Yılmaz son sürat hazırlıklarına devam ederken yalnız olmadığımızı, birinin daha mutfakta bizimle olduğunu fark ediyorum. O mu? Değil mi? Kararsızlığıyla bocalarken, tezgâhın başında arkası dönük vaziyette kap kacakla uğraşıyor o malum şahıs. Ben sanki ebediyete intikal etmişim de, görünmez olmuşum kimse de farkımda değil. Bu yüce varlıkların da her hakkı mahfuzmuş gibi ne dokunabiliyorum, ne de konuşabiliyorum onlarla. Bu mutfağın namını duyan da pılını pırtısını toplamış, bir halk otobüsüne tıkışa tıkışa binip gelmiş buraya dersin. Herkesin kalbi burda atıyor mübarek! Halbuki bizim de kalbimiz burda musalla taşı gibi cillop parlıyor bileylenmiş satırın ağzında. Biri konuşacak mı artık! Madem eskiden kalma bir yarayı kanatmaya geldiniz, susmayın konuşun bari! Hadi neyse diyorum sizi mi kırıcam, "Az mı acılı kalbimi yemediniz! Şafak sökene kadar gelin bi tur daha dönelim!"
...
Dümbelek gibi dönüp durduk bi o yana bi bu yana mutfağın içinde, misafire ne çay götürdük, ne de başka bir ikramda bulunduk. Ne onlar konuştular ne de siz, ne onlar akıl edip evine gitti ne de biz...Ona bakıyorum. Kırbaçlı sırtını sadece bu mutfağa değil, dünyaya da dönmüş. Elindeki bıçağı görünce "Ben o bıçağın altına yatarım Yusuf! Yeter ki sen acı çekme!" deyip böğrümü yırtıp koparasım var şuramdan. ’Yok ama ya!’ diyorum, ’Hüseyin’dir o!’ Biz bu grupla az mı ellibir, pişti, isim şehir oynamadık? Cevabını alamadığım sorularla mutfaktan çıkıp salona giderken aklım da darma duman olmuştu. Unutmak dediğin hiç iyileşmeyen bir yaradır. Ben hâlâ o yarayı kanıyorum baba! etrafında her gün bi tur dönüp duruyorum.
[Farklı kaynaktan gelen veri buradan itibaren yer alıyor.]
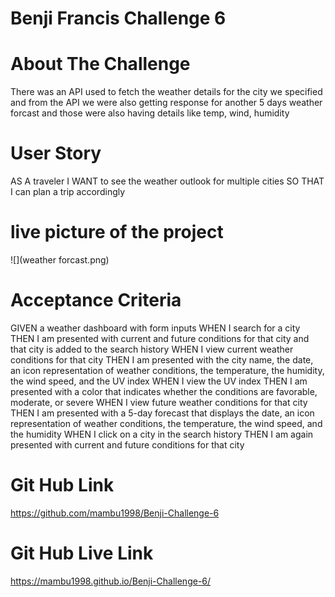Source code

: # Benji Francis Challenge 6

# About The Challenge

There was an API used to fetch the weather details for the city we specified and from the API we were also getting
response for another 5 days weather forcast and those were also having details like temp, wind, humidity

# User Story

AS A traveler
I WANT to see the weather outlook for multiple cities
SO THAT I can plan a trip accordingly

# live picture of the project

![](weather forcast.png)

# Acceptance Criteria

GIVEN a weather dashboard with form inputs
WHEN I search for a city
THEN I am presented with current and future conditions for that city and that city is added to the search history
WHEN I view current weather conditions for that city
THEN I am presented with the city name, the date, an icon representation of weather conditions, the temperature, the humidity, the wind speed, and the UV index
WHEN I view the UV index
THEN I am presented with a color that indicates whether the conditions are favorable, moderate, or severe
WHEN I view future weather conditions for that city
THEN I am presented with a 5-day forecast that displays the date, an icon representation of weather conditions, the temperature, the wind speed, and the humidity
WHEN I click on a city in the search history
THEN I am again presented with current and future conditions for that city

# Git Hub Link

https://github.com/mambu1998/Benji-Challenge-6

# Git Hub Live Link

https://mambu1998.github.io/Benji-Challenge-6/

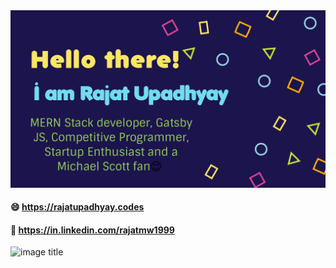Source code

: <!--
**rajatmw1999/rajatmw1999** is a ✨ _special_ ✨ repository because its `README.md` (this file) appears on your GitHub profile.

Here are some ideas to get you started:

- 🔭 I’m currently working on ...
- 🌱 I’m currently learning ...
- 👯 I’m looking to collaborate on ...
- 🤔 I’m looking for help with ...
- 💬 Ask me about ...
- 📫 How to reach me: ...
- 😄 Pronouns: ...
- ⚡ Fun fact: ...
-->

<img src="https://raw.githubusercontent.com/rajatmw1999/rajatmw1999/master/welcome.jpg" />

#### 😄 https://rajatupadhyay.codes
#### 💬 https://in.linkedin.com/rajatmw1999

![image title](https://boiling-harbor-12617.herokuapp.com/)
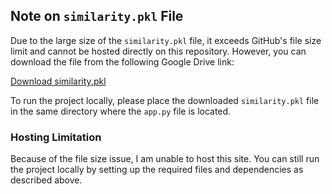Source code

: ## Note on `similarity.pkl` File  

Due to the large size of the `similarity.pkl` file, it exceeds GitHub's file size limit and cannot be hosted directly on this repository. However, you can download the file from the following Google Drive link:  

[Download similarity.pkl](https://drive.google.com/file/d/18yjPvQ5IslbJg_KqFIomJ27k05BMgKw2/view?usp=sharing)  

To run the project locally, please place the downloaded `similarity.pkl` file in the same directory where the `app.py` file is located.  

### Hosting Limitation  

Because of the file size issue, I am unable to host this site. You can still run the project locally by setting up the required files and dependencies as described above.  
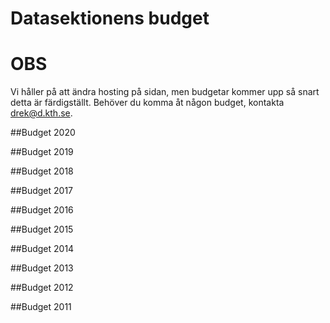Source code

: Datasektionens budget
=====================

# OBS
Vi håller på att ändra hosting på sidan, men budgetar kommer upp så snart detta är färdigställt. Behöver du komma åt någon budget, kontakta drek@d.kth.se.
 
##Budget 2020

##Budget 2019

##Budget 2018

##Budget 2017

##Budget 2016

##Budget 2015

##Budget 2014

##Budget 2013

##Budget 2012

##Budget 2011
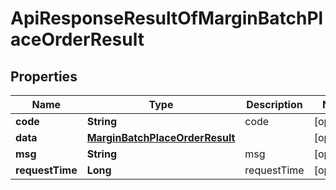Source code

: 

# ApiResponseResultOfMarginBatchPlaceOrderResult


## Properties

| Name | Type | Description | Notes |
|------------ | ------------- | ------------- | -------------|
|**code** | **String** | code |  [optional] |
|**data** | [**MarginBatchPlaceOrderResult**](MarginBatchPlaceOrderResult.md) |  |  [optional] |
|**msg** | **String** | msg |  [optional] |
|**requestTime** | **Long** | requestTime |  [optional] |



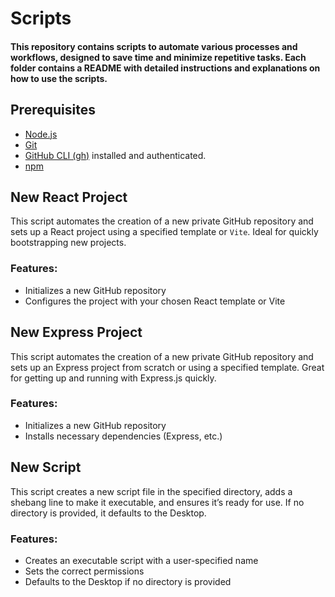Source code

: # Scripts

#### This repository contains scripts to automate various processes and workflows, designed to save time and minimize repetitive tasks. Each folder contains a README with detailed instructions and explanations on how to use the scripts.

## Prerequisites

- [Node.js](https://nodejs.org/)
- [Git](https://git-scm.com/)
- [GitHub CLI (gh)](https://cli.github.com/) installed and authenticated.
- [npm](https://www.npmjs.com/)

## New React Project

This script automates the creation of a new private GitHub repository and sets up a React project using a specified template or `Vite`. Ideal for quickly bootstrapping new projects.

### Features:

- Initializes a new GitHub repository
- Configures the project with your chosen React template or Vite

## New Express Project

This script automates the creation of a new private GitHub repository and sets up an Express project from scratch or using a specified template. Great for getting up and running with Express.js quickly.

### Features:

- Initializes a new GitHub repository
- Installs necessary dependencies (Express, etc.)

## New Script

This script creates a new script file in the specified directory, adds a shebang line to make it executable, and ensures it’s ready for use. If no directory is provided, it defaults to the Desktop.

### Features:

- Creates an executable script with a user-specified name
- Sets the correct permissions
- Defaults to the Desktop if no directory is provided
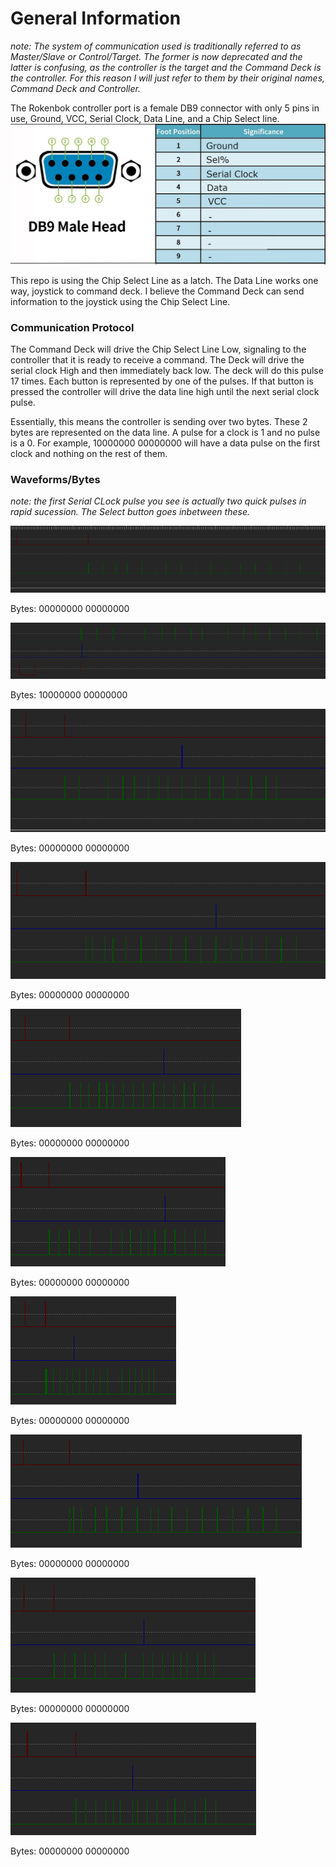 # General Information 
*note: The system of communication used is traditionally referred to as Master/Slave or Control/Target. The former is now deprecated and the latter is confusing, as the controller is the target and the Command Deck is the controller. For this reason I will just refer to them by their original names, Command Deck and Controller.*


The Rokenbok controller port is a female DB9 connector with only 5 pins in use, Ground, VCC, Serial Clock, Data Line, and a Chip Select line. 
![Pinout](Controller_Pinout.png)

This repo is using the Chip Select Line as a latch. The Data Line works one way, joystick to command deck. I believe the Command Deck can send information to the joystick using the Chip Select Line.

### Communication Protocol

The Command Deck will drive the Chip Select Line Low, signaling to the controller that it is ready to receive a command. The Deck will drive the serial clock High and then immediately back low. The deck will do this pulse 17 times. Each button is represented by one of the pulses. If that button is pressed the controller will drive the data line high until the next serial clock pulse. 

Essentially, this means the controller is sending over two bytes. These 2 bytes are represented on the data line. A pulse for a clock is 1 and no pulse is a 0. For example, 10000000 00000000 will have a data pulse on the first clock and nothing on the rest of them.

### Waveforms/Bytes
*note: the first Serial CLock pulse you see is actually two quick pulses in rapid sucession. The Select button goes inbetween these.*

![NoInput](Waveforms/Nothing.png)

Bytes: 00000000 00000000

![SELECT](Waveforms/SELECT.png)

Bytes: 10000000 00000000

![A](Waveforms/A.png)

Bytes: 00000000 00000000

![B](Waveforms/B.png)

Bytes: 00000000 00000000

![X](Waveforms/X.png)

Bytes: 00000000 00000000

![Y](Waveforms/Y.png)

Bytes: 00000000 00000000

![UP](Waveforms/UP.png)

Bytes: 00000000 00000000

![DOWN](Waveforms/DOWN.png)

Bytes: 00000000 00000000

![LEFT](Waveforms/LEFT.png)

Bytes: 00000000 00000000

![RIGHT](Waveforms/RIGHT.png)

Bytes: 00000000 00000000
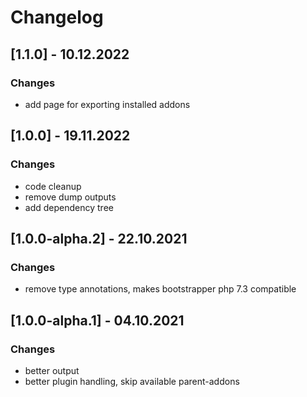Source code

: # Changelog



## [1.1.0] - 10.12.2022

### Changes
- add page for exporting installed addons



## [1.0.0] - 19.11.2022

### Changes
- code cleanup
- remove dump outputs
- add dependency tree



## [1.0.0-alpha.2] - 22.10.2021

### Changes
- remove type annotations, makes bootstrapper php 7.3 compatible



## [1.0.0-alpha.1] - 04.10.2021

### Changes
- better output
- better plugin handling, skip available parent-addons



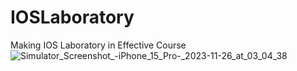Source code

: # IOSLaboratory
Making IOS Laboratory in Effective Course
![Simulator_Screenshot_-_iPhone_15_Pro_-_2023-11-26_at_03_04_38](https://github.com/KromSanya/IOSLaboratory/assets/135069778/09953905-de9a-4072-a0a3-b7a6175958e9)
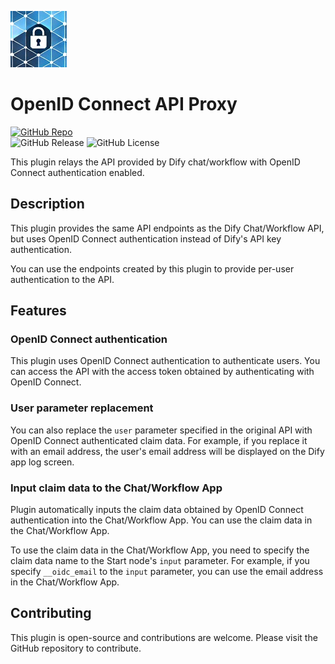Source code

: ![Icon](./_assets/icon-oidc-api-proxy.jpg)

# OpenID Connect API Proxy 

[![GitHub Repo](https://img.shields.io/badge/GitHub_Repo-fujita--h/dify--plugin--oidc--api--proxy-blue?logo=github)](https://github.com/fujita-h/dify-plugin-oidc-api-proxy)  
![GitHub Release](https://img.shields.io/github/v/release/fujita-h/dify-plugin-oidc-api-proxy)
![GitHub License](https://img.shields.io/github/license/fujita-h/dify-plugin-oidc-api-proxy)

This plugin relays the API provided by Dify chat/workflow with OpenID Connect authentication enabled.

## Description

This plugin provides the same API endpoints as the Dify Chat/Workflow API, but uses OpenID Connect authentication instead of Dify's API key authentication.

You can use the endpoints created by this plugin to provide per-user authentication to the API.

## Features

### OpenID Connect authentication

This plugin uses OpenID Connect authentication to authenticate users. You can access the API with the access token obtained by authenticating with OpenID Connect.

### User parameter replacement

You can also replace the `user` parameter specified in the original API with OpenID Connect authenticated claim data. For example, if you replace it with an email address, the user's email address will be displayed on the Dify app log screen.

### Input claim data to the Chat/Workflow App

Plugin automatically inputs the claim data obtained by OpenID Connect authentication into the Chat/Workflow App. You can use the claim data in the Chat/Workflow App.

To use the claim data in the Chat/Workflow App, you need to specify the claim data name to the Start node's `input` parameter. For example, if you specify `__oidc_email` to the `input` parameter, you can use the email address in the Chat/Workflow App.

## Contributing

This plugin is open-source and contributions are welcome. Please visit the GitHub repository to contribute.
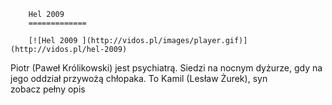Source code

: 
        Hel 2009 
        =============
        
        [![Hel 2009 ](http://vidos.pl/images/player.gif)](http://vidos.pl/hel-2009)
        
        
 Piotr (Paweł Królikowski) jest psychiatrą. Siedzi na nocnym dyżurze, gdy na jego oddział przywożą chłopaka. To Kamil (Lesław Żurek), syn zobacz pełny opis
    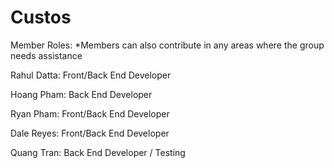 # Custos


Member Roles:   *Members can also contribute in any areas where the group needs assistance

Rahul Datta: Front/Back End Developer

Hoang Pham: Back End Developer

Ryan Pham: Front/Back End Developer

Dale Reyes: Front/Back End Developer

Quang Tran: Back End Developer / Testing
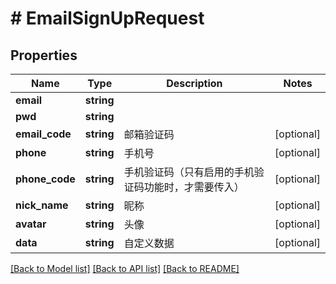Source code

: # # EmailSignUpRequest

## Properties

Name | Type | Description | Notes
------------ | ------------- | ------------- | -------------
**email** | **string** |  |
**pwd** | **string** |  |
**email_code** | **string** | 邮箱验证码 | [optional]
**phone** | **string** | 手机号 | [optional]
**phone_code** | **string** | 手机验证码（只有启用的手机验证码功能时，才需要传入） | [optional]
**nick_name** | **string** | 昵称 | [optional]
**avatar** | **string** | 头像 | [optional]
**data** | **string** | 自定义数据 | [optional]

[[Back to Model list]](../../README.md#models) [[Back to API list]](../../README.md#endpoints) [[Back to README]](../../README.md)
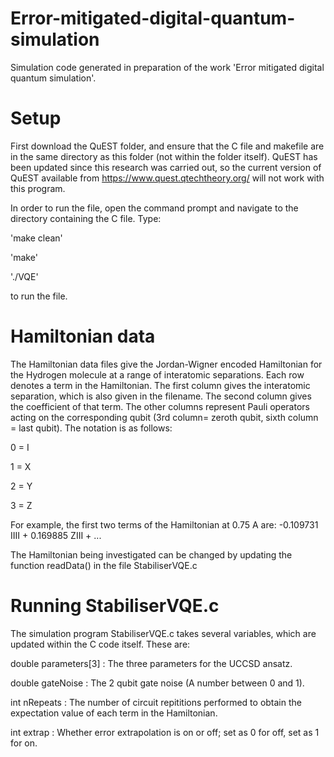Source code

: # Error-mitigated-digital-quantum-simulation
Simulation code generated in preparation of the work 'Error mitigated digital quantum simulation'.



# Setup

First download the QuEST folder, and ensure that the C file and makefile are in the same directory as this folder (not within
the folder itself). QuEST has been updated since this research was carried out, so the current version of QuEST available from 
https://www.quest.qtechtheory.org/ will not work with this program. 

In order to run the file, open the command prompt and navigate to the directory containing the C file. Type:

'make clean'

'make'

'./VQE'

to run the file.


# Hamiltonian data

The Hamiltonian data files give the Jordan-Wigner encoded Hamiltonian for the Hydrogen molecule at a range of interatomic
separations. Each row denotes a term in the Hamiltonian. The first column gives the interatomic separation, which is also 
given in the filename. The second column gives the coefficient of that term. The other columns represent Pauli operators 
acting on the corresponding qubit (3rd column= zeroth qubit, sixth column = last qubit). The notation is as follows:

0 = I

1 = X

2 = Y

3 = Z

For example, the first two terms of the Hamiltonian at 0.75 A are: -0.109731 IIII + 0.169885 ZIII + ...

The Hamiltonian being investigated can be changed by updating the function readData() in the file StabiliserVQE.c 


# Running StabiliserVQE.c

The simulation program StabiliserVQE.c takes several variables, which are updated within the C code itself. These are:

double parameters[3] : The three parameters for the UCCSD ansatz.

double gateNoise : The 2 qubit gate noise (A number between 0 and 1).

int nRepeats : The number of circuit repititions performed to obtain the expectation value of each term in the Hamiltonian.

int extrap :  Whether error extrapolation is on or off; set as 0 for off, set as 1 for on.

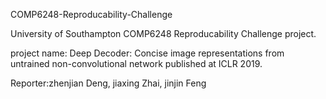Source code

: COMP6248-Reproducability-Challenge

University of Southampton COMP6248 Reproducability Challenge project.

project name:   Deep Decoder: Concise image representations from untrained non-convolutional network
published at ICLR 2019.

Reporter:zhenjian Deng, jiaxing Zhai, jinjin Feng
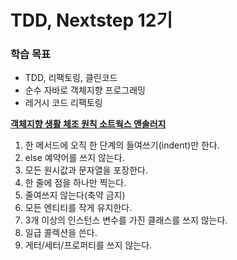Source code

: # TDD, Nextstep 12기



### 학습 목표

- TDD, 리팩토링, 클린코드
- 순수 자바로 객체지향 프로그래밍
- 레거시 코드 리팩토링



**[객체지향 생활 체조 원칙 소트웍스 앤솔러지](https://edu.nextstep.camp/s/WK5ucWIm/ls/GCSQydox)**

1. 한 메서드에 오직 한 단계의 들여쓰기(indent)만 한다.
2. else 예약어를 쓰지 않는다.
3. 모든 원시값과 문자열을 포장한다.
4. 한 줄에 점을 하나만 찍는다.
5. 줄여쓰지 않는다(축약 금지)
6. 모든 엔티티를 작게 유지한다.
7. 3개 이상의 인스턴스 변수를 가진 클래스를 쓰지 않는다.
8. 일급 콜렉션을 쓴다.
9. 게터/세터/프로퍼티를 쓰지 않는다.







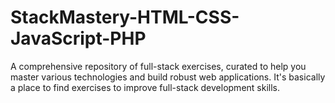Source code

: # StackMastery-HTML-CSS-JavaScript-PHP
A comprehensive repository of full-stack exercises, curated to help you master various technologies and build robust web applications. It's basically a place to find exercises to improve full-stack development skills.
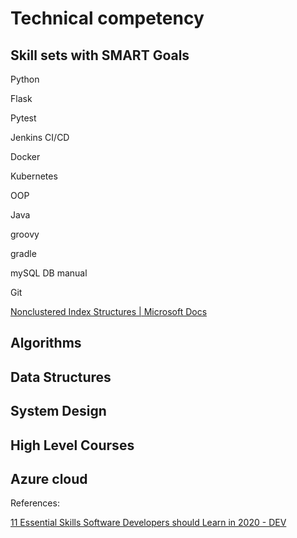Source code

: # Technical competency

## Skill sets with SMART Goals

Python

Flask

Pytest

Jenkins CI/CD

Docker

Kubernetes

OOP

Java

groovy

gradle

mySQL DB manual

Git

[Nonclustered Index Structures | Microsoft Docs](<https://docs.microsoft.com/en-us/previous-versions/sql/sql-server-2008-r2/ms177484(v=sql.105)?redirectedfrom=MSDN>)

## Algorithms

## Data Structures

## System Design

## High Level Courses

## Azure cloud

References:

[11 Essential Skills Software Developers should Learn in 2020 - DEV](https://dev.to/javinpaul/11-essential-skills-software-developers-should-learn-in-2020-1bio)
Yeliz çömeldiği yere iyice kapaklanmış, derin düşüncelere dalıp gitmişti. Ben de o bayanın yanına geçip oturdum, Yeliz de dizlerimizin dibinde, avutulmayı bekleyen çocuk gibi bacaklarımıza sokulmuştu. Ellerimi saçlarına götürüp "Bu kesim yüzüne çok yakışmış!" dedim ama sonra yakından bakınca saçlarının göz göz seyrekleşmiş olduğunu ve kafa derisinin de belirgin şekilde ortaya çıktığını fark ettim. "Yeliz!" dedim "Saçların baya dökülmüş gülüm!" Ben öyle deyince kadın da vitamin bombası nezih bir yorumda bulundu, "Hele şükür!" dedim biri konuştu. "Hiç de bile! Saçları gayet sıkı gür bence!", "Neresi gür? Görmüyor musun kızın derisi nasıl da kabak gibi ortada!" Şom ağızlı seni, sus Mero sus konuşma! Yeliz’e de Yusuf’a baktığım gibi bakıyorum işte elimde değil. Öyle bir acımak, acımak ki...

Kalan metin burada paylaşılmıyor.